- TASK DESCRIPTION: Find every line with the string "into" in the material below and copy it.
-=-=-
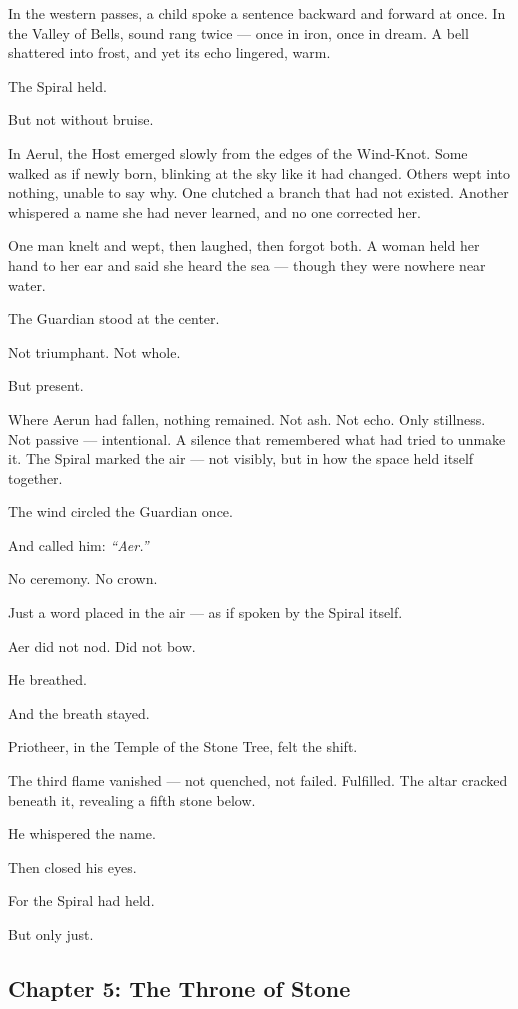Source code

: \documentclass[12pt]{article}
\begin{document}
In the western passes, a child spoke a sentence backward and forward at once. In the Valley of Bells, sound rang twice — once in iron, once in dream. A bell shattered into frost, and yet its echo lingered, warm.

The Spiral held.

But not without bruise.

In Aerul, the Host emerged slowly from the edges of the Wind-Knot. Some walked as if newly born, blinking at the sky like it had changed. Others wept into nothing, unable to say why. One clutched a branch that had not existed. Another whispered a name she had never learned, and no one corrected her.

One man knelt and wept, then laughed, then forgot both. A woman held her hand to her ear and said she heard the sea — though they were nowhere near water.

The Guardian stood at the center.

Not triumphant. Not whole.

But present.

Where Aerun had fallen, nothing remained. Not ash. Not echo. Only stillness. Not passive — intentional. A silence that remembered what had tried to unmake it. The Spiral marked the air — not visibly, but in how the space held itself together.

The wind circled the Guardian once.

And called him: \textit{``Aer.''}

No ceremony. No crown.

Just a word placed in the air — as if spoken by the Spiral itself.

Aer did not nod. Did not bow.

He breathed.

And the breath stayed.

Priotheer, in the Temple of the Stone Tree, felt the shift.

The third flame vanished — not quenched, not failed. Fulfilled. The altar cracked beneath it, revealing a fifth stone below.

He whispered the name.

Then closed his eyes.

For the Spiral had held.

But only just.


\newpage

\subsection*{Chapter 5: The Throne of Stone}
\end{document}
-=-=-
- SOLUTION TO THE EXERCISE:
In the western passes, a child spoke a sentence backward and forward at once. In the Valley of Bells, sound rang twice — once in iron, once in dream. A bell shattered into frost, and yet its echo lingered, warm.
In Aerul, the Host emerged slowly from the edges of the Wind-Knot. Some walked as if newly born, blinking at the sky like it had changed. Others wept into nothing, unable to say why. One clutched a branch that had not existed. Another whispered a name she had never learned, and no one corrected her.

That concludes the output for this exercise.